No ocurrirá a corto plazo. Mientras tanto, lo que España debería hacer es intentar sentar un ejemplo para el resto de Europa, donde la inmigración seguirá siendo, probablemente, una cuestión social y política fundamental durante muchos años. España, que empieza a lidiar con un problema en el que otros han fracasado, debe plantearse un reto. Convertirse en un modelo de relaciones entre razas para el resto de Europa. Y hacer de ello un símbolo de orgullo nacional.
¿Cómo conseguirlo? Escuchemos al escritor George Orwell, que aconseja reconocer, en primer lugar, que esos sentimientos nacionalistas, o racistas, forman parte de la condición humana. Lo que hace falta es lo que Orwell denomina un "esfuerzo moral" para impedir que dichos sentimientos "contaminen nuestros procesos mentales".
Hay una manera de impedir que ocurra esa contaminación: un método muy sencillo, pero al mismo tiempo -por lo que indica el triste historial de la humanidad- increíblemente difícil. Se trata de aplicar el principio al que ha dedicado su vida el viejo amigo de Mandela. Mostrar a la gente, a todas las personas, un respeto normal y corriente.
La fuga de españa
Viaje de vuelta. Tras este reportaje, vinieron muchos otros en los que se narraba el drama de las pateras, el salto de la valla de Melilla, las pésimas condiciones de vida de los extranjeros una vez en el país... Hoy, si hubiera que contar una historia sobre migraciones, sería inversa: Después de años en los que el sueño español sirvió de efecto llamada, el giro en picado de la economía ha provocado su huida: en 2011 se marcharán más de 580.000 personas de España, según datos adelantados por el Instituto Nacional de Estadística.
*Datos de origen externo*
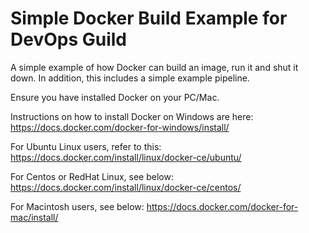 # Simple Docker Build Example for DevOps Guild

A simple example of how Docker can build an image, run it and shut it down.
In addition, this includes a simple example pipeline.

Ensure you have installed Docker on your PC/Mac.

Instructions on how to install Docker on Windows are here:
https://docs.docker.com/docker-for-windows/install/

For Ubuntu Linux users, refer to this:
https://docs.docker.com/install/linux/docker-ce/ubuntu/

For Centos or RedHat Linux, see below:
https://docs.docker.com/install/linux/docker-ce/centos/

For Macintosh users, see below:
https://docs.docker.com/docker-for-mac/install/


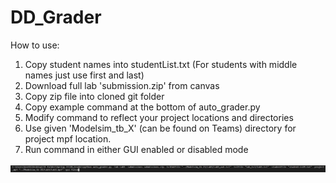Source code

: # DD_Grader

How to use:

1. Copy student names into studentList.txt (For students with middle names just use first and last)
2. Download full lab 'submission.zip' from canvas
3. Copy zip file into cloned git folder
4. Copy example command at the bottom of auto_grader.py
5. Modify command to reflect your project locations and directories
6. Use given 'Modelsim_tb_X' (can be found on Teams) directory for project mpf location.
7. Run command in either GUI enabled or disabled mode


![](image/README/1615236918406.png)
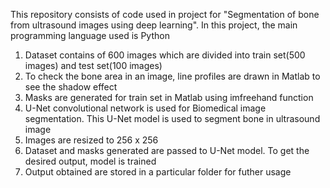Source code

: This repository consists of code used in project for "Segmentation of bone from ultrasound images using deep learning". In this project, the main programming language used is Python 
1. Dataset contains of 600 images which are divided into train set(500 images) and test set(100 images)
2. To check the bone area in an image, line profiles are drawn in Matlab to see the shadow effect
3. Masks are generated for train set in Matlab using imfreehand function
4. U-Net convolutional network is used for Biomedical image segmentation. This U-Net model is used to segment bone in ultrasound image
5. Images are resized to 256 x 256
6. Dataset and masks generated are passed to U-Net model. To get the desired output, model is trained
7. Output obtained are stored in a particular folder for futher usage 
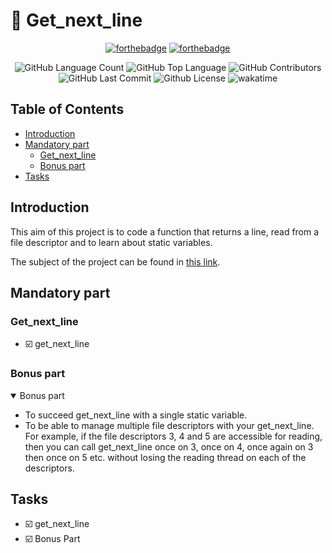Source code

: # :page_facing_up: Get_next_line

<div align=center>

  [![forthebadge](https://forthebadge.com/images/badges/made-with-c.svg)](https://forthebadge.com)  [![forthebadge](https://forthebadge.com/images/badges/built-with-resentment.svg)](https://forthebadge.com)
</div>

<div align=center>
  <img alt="GitHub Language Count" src="https://img.shields.io/github/languages/count/angelamcosta/get_next_line" /> <img alt="GitHub Top Language" src="https://img.shields.io/github/languages/top/angelamcosta/get_next_line" /> <img alt="GitHub Contributors" src="https://img.shields.io/github/contributors/angelamcosta/get_next_line" /> <img alt="GitHub Last Commit" src="https://img.shields.io/github/last-commit/angelamcosta/get_next_line" />  <img alt="Github License" src="https://img.shields.io/github/license/angelamcosta/get_next_line" /> <img alt="wakatime" src="https://wakatime.com/badge/user/0c29d5b3-c30b-4e1a-ad07-2da3bd4f7e05/project/154bda21-dcba-4f9b-903a-09cebb8771dd.svg" />
</div>

## Table of Contents

- [Introduction](#introduction)
- [Mandatory part](#mandatory-part)
  - [Get_next_line](#get_next_line-1)
  - [Bonus part](#bonus-part)
- [Tasks](#tasks)

## Introduction

This aim of this project is to code a function that returns a line, read from a file descriptor and to learn about static variables.

The subject of the project can be found in [this link](https://raw.githubusercontent.com/angelamcosta/get_next_line/main/en.subject.pdf).

## Mandatory part

###  Get_next_line

- :ballot_box_with_check: get_next_line

### Bonus part

<details open>
<summary> Bonus part </summary>

- To succeed get_next_line with a single static variable.
- To be able to manage multiple file descriptors with your get_next_line. For example, if the file descriptors 3, 4 and 5 are accessible for reading, then you can call get_next_line once on 3, once on 4, once again on 3 then once on 5 etc. without losing the reading thread on each of the descriptors.

</details>

## Tasks

- :ballot_box_with_check: get_next_line
- :ballot_box_with_check: Bonus Part
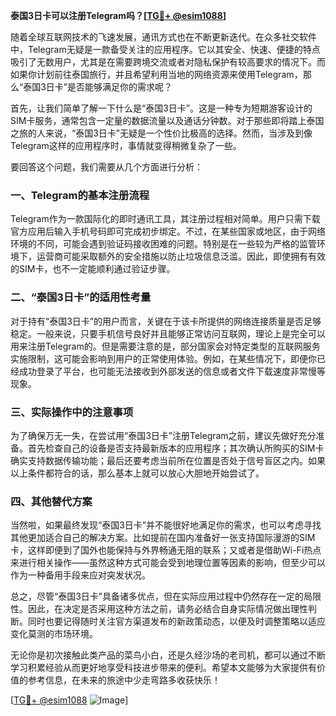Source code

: **泰国3日卡可以注册Telegram吗？[[TG💪+ @esim1088](https://t.me/s/esim1088)]**

随着全球互联网技术的飞速发展，通讯方式也在不断更新迭代。在众多社交软件中，Telegram无疑是一款备受关注的应用程序。它以其安全、快速、便捷的特点吸引了无数用户，尤其是在需要跨境交流或者对隐私保护有较高要求的情况下。而如果你计划前往泰国旅行，并且希望利用当地的网络资源来使用Telegram，那么“泰国3日卡”是否能够满足你的需求呢？

首先，让我们简单了解一下什么是“泰国3日卡”。这是一种专为短期游客设计的SIM卡服务，通常包含一定量的数据流量以及通话分钟数。对于那些即将踏上泰国之旅的人来说，“泰国3日卡”无疑是一个性价比极高的选择。然而，当涉及到像Telegram这样的应用程序时，事情就变得稍微复杂了一些。

要回答这个问题，我们需要从几个方面进行分析：

### 一、Telegram的基本注册流程

Telegram作为一款国际化的即时通讯工具，其注册过程相对简单。用户只需下载官方应用后输入手机号码即可完成初步绑定。不过，在某些国家或地区，由于网络环境的不同，可能会遇到验证码接收困难的问题。特别是在一些较为严格的监管环境下，运营商可能采取额外的安全措施以防止垃圾信息泛滥。因此，即使拥有有效的SIM卡，也不一定能顺利通过验证步骤。

### 二、“泰国3日卡”的适用性考量

对于持有“泰国3日卡”的用户而言，关键在于该卡所提供的网络连接质量是否足够稳定。一般来说，只要手机信号良好并且能够正常访问互联网，理论上是完全可以用来注册Telegram的。但是需要注意的是，部分国家会对特定类型的互联网服务实施限制，这可能会影响到用户的正常使用体验。例如，在某些情况下，即便你已经成功登录了平台，也可能无法接收到外部发送的信息或者文件下载速度非常慢等现象。

### 三、实际操作中的注意事项

为了确保万无一失，在尝试用“泰国3日卡”注册Telegram之前，建议先做好充分准备。首先检查自己的设备是否支持最新版本的应用程序；其次确认所购买的SIM卡确实支持数据传输功能；最后还要考虑当前所在位置是否处于信号盲区之内。如果以上条件都符合的话，那么基本上就可以放心大胆地开始尝试了。

### 四、其他替代方案

当然啦，如果最终发现“泰国3日卡”并不能很好地满足你的需求，也可以考虑寻找其他更加适合自己的解决方案。比如提前在国内准备好一张支持国际漫游的SIM卡，这样即便到了国外也能保持与外界畅通无阻的联系；又或者是借助Wi-Fi热点来进行相关操作——虽然这种方式可能会受到地理位置等因素的影响，但至少可以作为一种备用手段来应对突发状况。

总之，尽管“泰国3日卡”具备诸多优点，但在实际应用过程中仍然存在一定的局限性。因此，在决定是否采用这种方法之前，请务必结合自身实际情况做出理性判断。同时也要记得随时关注官方渠道发布的新政策动态，以便及时调整策略以适应变化莫测的市场环境。

无论你是初次接触此类产品的菜鸟小白，还是久经沙场的老司机，都可以通过不断学习积累经验从而更好地享受科技进步带来的便利。希望本文能够为大家提供有价值的参考信息，在未来的旅途中少走弯路多收获快乐！

[[TG💪+ @esim1088](https://t.me/s/esim1088) ![Image](https://i.postimg.cc/4NQfJmqS/Snipaste-2025-05-13-00-14-12.png)]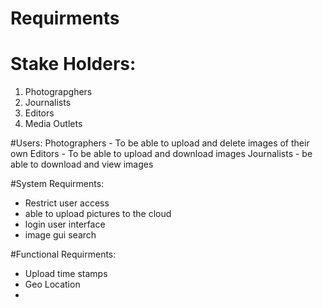 # Requirments 

# Stake Holders:

1) Photograpghers
2) Journalists
3) Editors
4) Media Outlets


#Users:
 Photographers
    - To be able to upload and delete images of their own
 Editors
    - To be able to upload and download images
Journalists 
     - be able to download and view images
    
#System Requirments:
 - Restrict user access
 - able to upload pictures to the cloud
 - login user interface 
 - image gui search

#Functional Requirments:

- Upload time stamps
- Geo Location
- 


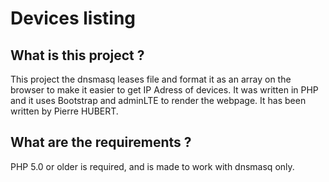 # Devices listing

## What is this project ?

This project the dnsmasq leases file and format it as an array on the browser to make it easier to get IP Adress of devices. It was written in PHP and it uses Bootstrap and adminLTE to render the webpage. It has been written by Pierre HUBERT.


## What are the requirements ?

PHP 5.0 or older is required, and is made to work with dnsmasq only.
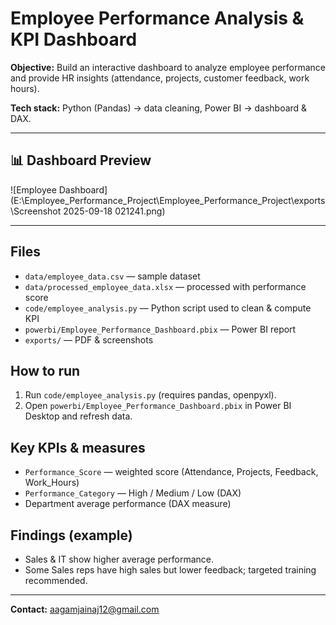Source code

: # Employee Performance Analysis & KPI Dashboard

**Objective:** Build an interactive dashboard to analyze employee performance and provide HR insights (attendance, projects, customer feedback, work hours).

**Tech stack:** Python (Pandas) → data cleaning, Power BI → dashboard & DAX.

---

## 📊 Dashboard Preview
![Employee Dashboard](E:\Employee_Performance_Project\Employee_Performance_Project\exports\Screenshot 2025-09-18 021241.png)

---

## Files
- `data/employee_data.csv` — sample dataset
- `data/processed_employee_data.xlsx` — processed with performance score
- `code/employee_analysis.py` — Python script used to clean & compute KPI
- `powerbi/Employee_Performance_Dashboard.pbix` — Power BI report
- `exports/` — PDF & screenshots

## How to run
1. Run `code/employee_analysis.py` (requires pandas, openpyxl).
2. Open `powerbi/Employee_Performance_Dashboard.pbix` in Power BI Desktop and refresh data.

## Key KPIs & measures
- `Performance_Score` — weighted score (Attendance, Projects, Feedback, Work_Hours)
- `Performance_Category` — High / Medium / Low (DAX)
- Department average performance (DAX measure)

## Findings (example)
- Sales & IT show higher average performance.
- Some Sales reps have high sales but lower feedback; targeted training recommended.

---

**Contact:** aagamjainaj12@gmail.com
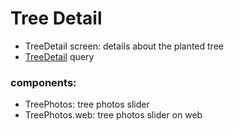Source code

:# Tree Detail

- TreeDetail screen: details about the planted tree
- [TreeDetail](./graphql) query

### components:
  - TreePhotos: tree photos slider
  - TreePhotos.web: tree photos slider on web
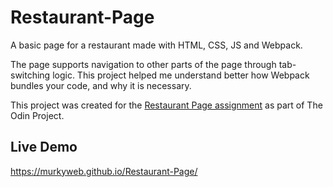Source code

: # Restaurant-Page

A basic page for a restaurant made with HTML, CSS, JS and Webpack.

The page supports navigation to other parts of the page through tab-switching logic.
This project helped me understand better how Webpack bundles your code, and why it is necessary.

This project was created for the [Restaurant Page assignment](https://www.theodinproject.com/lessons/node-path-javascript-restaurant-page) as part of The Odin Project.

## Live Demo

https://murkyweb.github.io/Restaurant-Page/
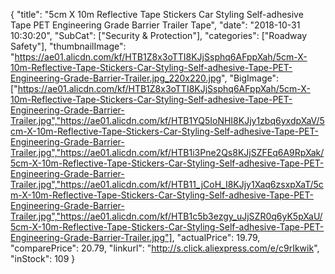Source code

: {
	"title": "5cm X 10m  Reflective Tape Stickers Car Styling Self-adhesive Tape PET Engineering Grade Barrier Trailer Tape",
	"date": "2018-10-31 10:30:20",
	"SubCat": ["Security & Protection"],
	"categories": ["Roadway Safety"],
	"thumbnailImage": "https://ae01.alicdn.com/kf/HTB1Z8x3oTTI8KJjSsphq6AFppXah/5cm-X-10m-Reflective-Tape-Stickers-Car-Styling-Self-adhesive-Tape-PET-Engineering-Grade-Barrier-Trailer.jpg_220x220.jpg",
	"BigImage": ["https://ae01.alicdn.com/kf/HTB1Z8x3oTTI8KJjSsphq6AFppXah/5cm-X-10m-Reflective-Tape-Stickers-Car-Styling-Self-adhesive-Tape-PET-Engineering-Grade-Barrier-Trailer.jpg","https://ae01.alicdn.com/kf/HTB1YQ5IoNHI8KJjy1zbq6yxdpXaV/5cm-X-10m-Reflective-Tape-Stickers-Car-Styling-Self-adhesive-Tape-PET-Engineering-Grade-Barrier-Trailer.jpg","https://ae01.alicdn.com/kf/HTB1i3Pne2Qs8KJjSZFEq6A9RpXak/5cm-X-10m-Reflective-Tape-Stickers-Car-Styling-Self-adhesive-Tape-PET-Engineering-Grade-Barrier-Trailer.jpg","https://ae01.alicdn.com/kf/HTB11_jCoH_I8KJjy1Xaq6zsxpXaT/5cm-X-10m-Reflective-Tape-Stickers-Car-Styling-Self-adhesive-Tape-PET-Engineering-Grade-Barrier-Trailer.jpg","https://ae01.alicdn.com/kf/HTB1c5b3ezgy_uJjSZR0q6yK5pXaU/5cm-X-10m-Reflective-Tape-Stickers-Car-Styling-Self-adhesive-Tape-PET-Engineering-Grade-Barrier-Trailer.jpg"],
	"actualPrice": 19.79,
	"comparePrice": 20.79,
	"linkurl": "http://s.click.aliexpress.com/e/c9rIkwik",
	"inStock": 109
}
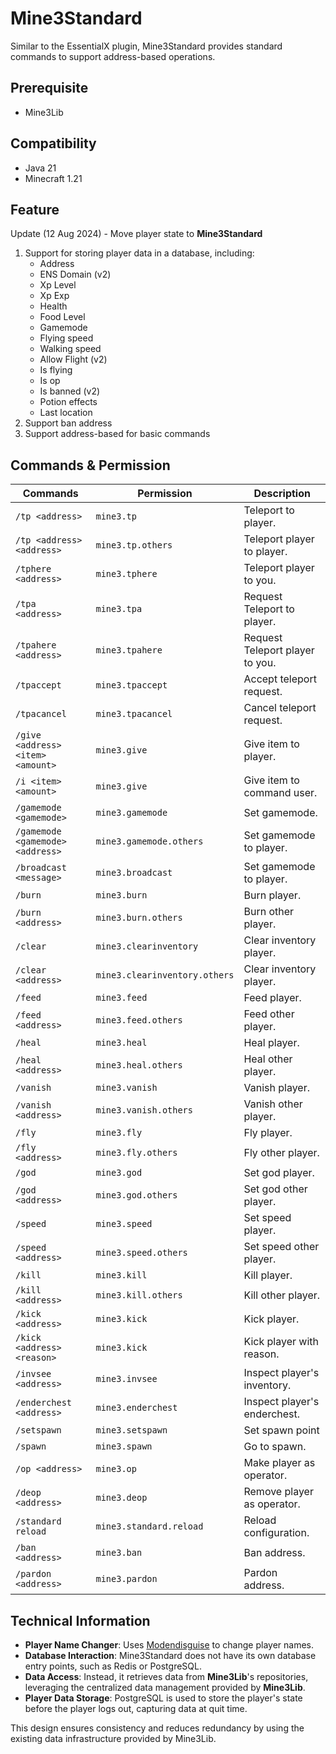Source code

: # Mine3Standard

Similar to the EssentialX plugin, Mine3Standard provides standard commands to support address-based operations.

## Prerequisite

- Mine3Lib

## Compatibility

- Java 21
- Minecraft 1.21

## Feature

Update (12 Aug 2024) - Move player state to **Mine3Standard**

1. Support for storing player data in a database, including:
   - Address
   - ENS Domain (v2)
   - Xp Level
   - Xp Exp
   - Health
   - Food Level
   - Gamemode
   - Flying speed
   - Walking speed
   - Allow Flight (v2)
   - Is flying
   - Is op
   - Is banned (v2)
   - Potion effects
   - Last location
2. Support ban address
3. Support address-based for basic commands

## Commands & Permission

| Commands                          | Permission                    | Description                     |
| --------------------------------- | ----------------------------- | ------------------------------- |
| `/tp <address>`                   | `mine3.tp`                    | Teleport to player.             |
| `/tp <address> <address>`         | `mine3.tp.others`             | Teleport player to player.      |
| `/tphere <address>`               | `mine3.tphere`                | Teleport player to you.         |
| `/tpa <address>`                  | `mine3.tpa`                   | Request Teleport to player.     |
| `/tpahere <address>`              | `mine3.tpahere`               | Request Teleport player to you. |
| `/tpaccept`                       | `mine3.tpaccept`              | Accept teleport request.        |
| `/tpacancel`                      | `mine3.tpacancel`             | Cancel teleport request.        |
| `/give <address> <item> <amount>` | `mine3.give`                  | Give item to player.            |
| `/i <item> <amount>`              | `mine3.give`                  | Give item to command user.      |
| `/gamemode <gamemode>`            | `mine3.gamemode`              | Set gamemode.                   |
| `/gamemode <gamemode> <address>`  | `mine3.gamemode.others`       | Set gamemode to player.         |
| `/broadcast <message>`            | `mine3.broadcast`             | Set gamemode to player.         |
| `/burn`                           | `mine3.burn`                  | Burn player.                    |
| `/burn <address>`                 | `mine3.burn.others`           | Burn other player.              |
| `/clear`                          | `mine3.clearinventory`        | Clear inventory player.         |
| `/clear <address>`                | `mine3.clearinventory.others` | Clear inventory player.         |
| `/feed`                           | `mine3.feed`                  | Feed player.                    |
| `/feed <address>`                 | `mine3.feed.others`           | Feed other player.              |
| `/heal`                           | `mine3.heal`                  | Heal player.                    |
| `/heal <address>`                 | `mine3.heal.others`           | Heal other player.              |
| `/vanish`                         | `mine3.vanish`                | Vanish player.                  |
| `/vanish <address>`               | `mine3.vanish.others`         | Vanish other player.            |
| `/fly`                            | `mine3.fly`                   | Fly player.                     |
| `/fly <address>`                  | `mine3.fly.others`            | Fly other player.               |
| `/god`                            | `mine3.god`                   | Set god player.                 |
| `/god <address>`                  | `mine3.god.others`            | Set god other player.           |
| `/speed`                          | `mine3.speed`                 | Set speed player.               |
| `/speed <address>`                | `mine3.speed.others`          | Set speed other player.         |
| `/kill`                           | `mine3.kill`                  | Kill player.                    |
| `/kill <address>`                 | `mine3.kill.others`           | Kill other player.              |
| `/kick <address>`                 | `mine3.kick`                  | Kick player.                    |
| `/kick <address> <reason>`        | `mine3.kick`                  | Kick player with reason.        |
| `/invsee <address>`               | `mine3.invsee`                | Inspect player's inventory.     |
| `/enderchest <address>`           | `mine3.enderchest`            | Inspect player's enderchest.    |
| `/setspawn`                       | `mine3.setspawn`              | Set spawn point                 |
| `/spawn`                          | `mine3.spawn`                 | Go to spawn.                    |
| `/op <address>`                   | `mine3.op`                    | Make player as operator.        |
| `/deop <address>`                 | `mine3.deop`                  | Remove player as operator.      |
| `/standard reload`                | `mine3.standard.reload`       | Reload configuration.           |
| `/ban <address>`                  | `mine3.ban`                   | Ban address.                    |
| `/pardon <address>`               | `mine3.pardon`                | Pardon address.                 |

## Technical Information

- **Player Name Changer**: Uses [Modendisguise](https://github.com/iiAhmedYT/ModernDisguise) to change player names.
- **Database Interaction**: Mine3Standard does not have its own database entry points, such as Redis or PostgreSQL.
- **Data Access**: Instead, it retrieves data from **Mine3Lib**'s repositories, leveraging the centralized data management provided by **Mine3Lib**.
- **Player Data Storage**: PostgreSQL is used to store the player's state before the player logs out, capturing data at quit time.

This design ensures consistency and reduces redundancy by using the existing data infrastructure provided by Mine3Lib.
Nueve de cada 10 serán residentes extranjeros.
Inmigración en caída. Siguiendo esa línea, por primera vez los datos del padrón municipal registraron un descenso en la inmigración: en lugar de ganar, España perdió 17.000 inmigrantes en 2010. En este país viven en la actualidad 5,7 millones de extranjeros (la mitad de ellos, de países de la Unión Europea), que representan el 12,2% de la población.
Racismo. Aunque solo el 0,1% de los españoles percibe el racismo como "el principal problema" del país, según el barómetro del CIS más actualizado, casi el 80% consideraba en 2009 que el número de inmigrantes era "elevado" o "excesivo", según el último informe sobre actitudes hacia la inmigración. La mayoría creía además que los extranjeros recibían del Estado "mucho más" o "más" de lo que aportaban.
Integración. Pero también se ha corrido en estos años el camino a la integración. El dato esperanzador viene, entre otros, del deporte: un 65,5% se muestra hoy a favor de que "compitan representando a España deportistas de origen extranjero que hayan adquirido la nacionalidad".